Colloquium paper: homage to Linnaeus: how many parasites? How many hosts?

Abstract

Estimates of the total number of species that inhabit the Earth have increased significantly since Linnaeus's initial catalog of 20,000 species. The best recent estimates suggest that there are approximately 6 million species. More emphasis has been placed on counts of free-living species than on parasitic species. We rectify this by quantifying the numbers and proportion of parasitic species. We estimate that there are between 75,000 and 300,000 helminth species parasitizing the vertebrates. We have no credible way of estimating how many parasitic protozoa, fungi, bacteria, and viruses exist. We estimate that between 3% and 5% of parasitic helminths are threatened with extinction in the next 50 to 100 years. Because patterns of parasite diversity do not clearly map onto patterns of host diversity, we can make very little prediction about geographical patterns of threat to parasites. If the threats reflect those experienced by avian hosts, then we expect climate change to be a major threat to the relatively small proportion of parasite diversity that lives in the polar and temperate regions, whereas habitat destruction will be the major threat to tropical parasite diversity. Recent studies of food webs suggest that approximately 75% of the links in food webs involve a parasitic species; these links are vital for regulation of host abundance and potentially for reducing the impact of toxic pollutants. This implies that parasite extinctions may have unforeseen costs that impact the health and abundance of a large number of free-living species.

Fig. 1.

Estimates since the time of Linnaeus of the number of metazoan species. Data are from Erwin (6), and the dates for Linnaeus (1735) and John Ray (1691) were estimated from time of publication of their major books on this topic (6). The most recent sets of estimates sometimes provide a range, or an upper bound, and less frequently a “best estimate” of total species numbers.

Fig. 2.

Relative abundance of different taxa, and the proportion of parasitic species in those taxa (data from Rohde, 1982, Ref. 23).
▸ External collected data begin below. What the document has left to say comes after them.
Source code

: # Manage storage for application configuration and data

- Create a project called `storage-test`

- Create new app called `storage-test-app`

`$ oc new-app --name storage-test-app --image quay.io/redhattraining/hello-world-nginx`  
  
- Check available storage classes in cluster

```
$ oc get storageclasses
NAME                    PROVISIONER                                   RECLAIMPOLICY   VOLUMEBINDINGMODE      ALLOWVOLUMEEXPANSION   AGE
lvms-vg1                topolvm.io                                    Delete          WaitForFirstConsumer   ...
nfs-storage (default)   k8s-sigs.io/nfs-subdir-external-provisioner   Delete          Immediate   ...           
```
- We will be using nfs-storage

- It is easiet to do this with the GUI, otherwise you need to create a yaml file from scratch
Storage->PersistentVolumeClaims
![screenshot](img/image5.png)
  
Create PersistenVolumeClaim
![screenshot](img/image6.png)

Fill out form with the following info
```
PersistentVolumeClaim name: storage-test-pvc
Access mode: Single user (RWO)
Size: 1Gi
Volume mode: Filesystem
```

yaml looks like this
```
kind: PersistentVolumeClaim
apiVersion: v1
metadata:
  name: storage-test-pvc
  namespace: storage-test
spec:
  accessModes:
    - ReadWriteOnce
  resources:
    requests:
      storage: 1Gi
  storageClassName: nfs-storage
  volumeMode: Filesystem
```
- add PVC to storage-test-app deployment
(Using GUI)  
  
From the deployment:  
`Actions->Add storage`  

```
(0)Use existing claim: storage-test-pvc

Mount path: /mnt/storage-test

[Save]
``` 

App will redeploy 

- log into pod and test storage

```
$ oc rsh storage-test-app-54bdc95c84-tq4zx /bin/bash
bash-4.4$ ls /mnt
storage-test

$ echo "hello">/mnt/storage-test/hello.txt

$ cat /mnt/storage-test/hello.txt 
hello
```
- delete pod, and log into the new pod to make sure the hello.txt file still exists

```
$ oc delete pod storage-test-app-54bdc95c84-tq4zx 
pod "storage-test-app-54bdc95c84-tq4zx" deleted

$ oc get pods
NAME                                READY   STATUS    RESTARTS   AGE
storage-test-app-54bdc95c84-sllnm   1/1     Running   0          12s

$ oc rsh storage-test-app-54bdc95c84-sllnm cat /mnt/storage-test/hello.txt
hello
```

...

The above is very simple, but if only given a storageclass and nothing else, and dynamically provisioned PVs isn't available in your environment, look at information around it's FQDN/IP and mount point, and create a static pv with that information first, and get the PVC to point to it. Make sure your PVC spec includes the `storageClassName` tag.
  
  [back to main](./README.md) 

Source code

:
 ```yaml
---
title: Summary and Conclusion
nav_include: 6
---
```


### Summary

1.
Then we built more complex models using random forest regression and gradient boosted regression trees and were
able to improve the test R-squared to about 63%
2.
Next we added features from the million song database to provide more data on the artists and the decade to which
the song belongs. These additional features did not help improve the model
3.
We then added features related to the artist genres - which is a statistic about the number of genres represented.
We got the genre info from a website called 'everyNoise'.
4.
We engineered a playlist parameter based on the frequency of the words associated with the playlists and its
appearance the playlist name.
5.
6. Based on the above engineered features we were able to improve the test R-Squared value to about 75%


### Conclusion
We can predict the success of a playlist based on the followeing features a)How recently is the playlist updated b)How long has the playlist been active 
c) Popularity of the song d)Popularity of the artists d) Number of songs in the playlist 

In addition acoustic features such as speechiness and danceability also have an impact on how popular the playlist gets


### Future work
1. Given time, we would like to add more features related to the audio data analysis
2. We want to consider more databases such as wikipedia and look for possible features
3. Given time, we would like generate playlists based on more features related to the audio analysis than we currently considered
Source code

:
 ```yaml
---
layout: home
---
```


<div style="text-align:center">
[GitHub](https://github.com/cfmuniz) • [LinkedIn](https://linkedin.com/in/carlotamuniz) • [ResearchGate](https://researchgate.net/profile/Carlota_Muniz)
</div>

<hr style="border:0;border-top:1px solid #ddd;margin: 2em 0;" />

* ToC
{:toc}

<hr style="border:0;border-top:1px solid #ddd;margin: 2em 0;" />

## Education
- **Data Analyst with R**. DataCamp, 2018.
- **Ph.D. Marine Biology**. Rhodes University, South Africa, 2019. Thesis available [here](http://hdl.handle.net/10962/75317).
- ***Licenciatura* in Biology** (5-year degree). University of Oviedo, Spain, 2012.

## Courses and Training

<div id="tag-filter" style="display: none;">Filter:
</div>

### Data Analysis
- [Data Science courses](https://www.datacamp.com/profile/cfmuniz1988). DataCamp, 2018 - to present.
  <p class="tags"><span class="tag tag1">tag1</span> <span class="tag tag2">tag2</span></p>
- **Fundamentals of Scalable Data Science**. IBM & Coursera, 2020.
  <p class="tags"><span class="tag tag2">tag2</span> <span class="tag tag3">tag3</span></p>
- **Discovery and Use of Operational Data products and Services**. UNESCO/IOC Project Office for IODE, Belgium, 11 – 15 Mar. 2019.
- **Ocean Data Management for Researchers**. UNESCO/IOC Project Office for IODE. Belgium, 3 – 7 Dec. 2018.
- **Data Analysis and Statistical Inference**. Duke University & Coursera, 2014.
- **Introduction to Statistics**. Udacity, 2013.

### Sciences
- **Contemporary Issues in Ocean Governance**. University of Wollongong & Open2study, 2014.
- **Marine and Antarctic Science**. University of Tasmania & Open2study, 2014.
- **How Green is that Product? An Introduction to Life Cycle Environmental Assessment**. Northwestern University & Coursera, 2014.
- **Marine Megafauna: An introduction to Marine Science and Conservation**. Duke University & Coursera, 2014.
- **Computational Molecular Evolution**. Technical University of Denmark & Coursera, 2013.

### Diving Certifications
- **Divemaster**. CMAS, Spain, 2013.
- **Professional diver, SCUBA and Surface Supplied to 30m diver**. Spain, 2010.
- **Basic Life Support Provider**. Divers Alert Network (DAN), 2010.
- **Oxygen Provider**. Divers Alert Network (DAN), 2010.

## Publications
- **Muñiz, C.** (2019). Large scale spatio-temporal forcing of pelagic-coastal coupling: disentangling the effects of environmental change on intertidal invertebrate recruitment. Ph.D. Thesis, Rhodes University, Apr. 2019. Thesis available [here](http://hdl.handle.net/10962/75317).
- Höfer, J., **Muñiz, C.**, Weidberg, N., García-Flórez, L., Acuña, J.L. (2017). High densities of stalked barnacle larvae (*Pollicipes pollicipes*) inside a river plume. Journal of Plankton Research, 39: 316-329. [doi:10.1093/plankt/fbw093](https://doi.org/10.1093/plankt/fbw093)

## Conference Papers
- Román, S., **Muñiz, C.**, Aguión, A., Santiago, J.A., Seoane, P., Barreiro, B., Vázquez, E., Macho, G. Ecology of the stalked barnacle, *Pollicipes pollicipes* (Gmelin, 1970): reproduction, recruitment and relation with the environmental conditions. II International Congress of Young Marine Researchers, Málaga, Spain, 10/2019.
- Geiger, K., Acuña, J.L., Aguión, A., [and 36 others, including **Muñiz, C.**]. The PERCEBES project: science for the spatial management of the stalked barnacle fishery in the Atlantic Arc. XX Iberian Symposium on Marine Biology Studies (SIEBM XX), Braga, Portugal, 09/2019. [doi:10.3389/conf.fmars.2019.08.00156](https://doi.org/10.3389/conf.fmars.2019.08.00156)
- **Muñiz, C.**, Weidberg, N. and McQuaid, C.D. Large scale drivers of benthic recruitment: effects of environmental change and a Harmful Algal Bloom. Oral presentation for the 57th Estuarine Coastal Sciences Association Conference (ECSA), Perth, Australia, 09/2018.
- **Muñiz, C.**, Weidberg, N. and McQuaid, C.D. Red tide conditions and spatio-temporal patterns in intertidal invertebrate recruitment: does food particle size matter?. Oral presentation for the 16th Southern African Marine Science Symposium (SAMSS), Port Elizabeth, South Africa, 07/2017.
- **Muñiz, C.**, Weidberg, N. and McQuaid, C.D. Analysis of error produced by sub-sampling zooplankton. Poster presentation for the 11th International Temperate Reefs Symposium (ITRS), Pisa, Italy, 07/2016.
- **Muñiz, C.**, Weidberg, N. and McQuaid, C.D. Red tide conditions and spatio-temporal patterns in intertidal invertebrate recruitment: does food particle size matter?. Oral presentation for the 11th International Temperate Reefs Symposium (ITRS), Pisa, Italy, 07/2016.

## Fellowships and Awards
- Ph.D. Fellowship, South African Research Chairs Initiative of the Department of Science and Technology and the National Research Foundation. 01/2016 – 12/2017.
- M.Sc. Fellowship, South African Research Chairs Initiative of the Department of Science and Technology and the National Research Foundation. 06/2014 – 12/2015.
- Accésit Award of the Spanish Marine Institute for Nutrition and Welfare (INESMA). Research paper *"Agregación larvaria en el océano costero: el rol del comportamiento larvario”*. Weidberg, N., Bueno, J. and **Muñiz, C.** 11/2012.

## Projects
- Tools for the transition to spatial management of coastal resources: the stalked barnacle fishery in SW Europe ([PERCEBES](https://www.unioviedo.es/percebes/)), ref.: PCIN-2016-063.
Taxa are numbered along the x axis as follows: 1, Mastigophora; 2, Opalinata; 3, Sarcodina; 4, Apicomplexa/Microspora; 5, Ciliophora; 6, Mesozoa; 7, Porifera; 8, Cnidaria; 9, Ctenophora; 10, Platyhelminthes; 11, Priapulida; 12, Entoprocta; 13, Nemertina; 14, Nemathelminthes; 15, Annelida; 16, Pentastomida; 17, Arthropoda; 18, Tentaculata; 19, Mollusca; 20, Echiurida; 21, Sipunculida; 22, Hemichordata; 23, Echinodermata; 24, Pogonophora; 25, Chaetognatha; 26, Chordata. The area of a circle corresponds to the natural log of the total number of species in a taxon, and the center of the circle corresponds to the proportion of parasitic species in that taxon.

Fig. 3.

Three-dimensional visualization of the complexity of a real food web with parasites from the Carpinteria Salt Marsh web using WoW software. Balls are nodes that represent species. Parasites are the light-shaded balls, and free-living species are the dark-shaded balls. Sticks are the links that connect balls through consumption. Basal trophic levels are on the bottom, and upper trophic levels are on the top. Figure from Lafferty et al. (65).

Fig. 4.

Latitudinal relationship between taxonomic richness (left) and geographical range size (right) for all 9,754 bird species at three different taxonomic levels: species, family, and order. Only breeding distributions were included, and range sizes were measured over dry land and averaged across all species, families, or orders occurring at a given latitudinal band.

Fig. 5.

The relationship between geographic range size and percentage range transformations for all of the world's 8,750 land birds under two MEA Scenarios of future land-use change. (Left) “Adaptive mosaic” (which assumes a world with open political dialogue that deals proactively with environmental problems). (Right) “Order from strength” scenario (which assumes a more insular political world that only deals retroactively with environmental problems). Jetz et al. (39) provide complete detail for how the analyses were developed. The dots illustrate number of avian species, blue shading denotes range change due to climate change, and red illustrates land use change due to agricultural expansion.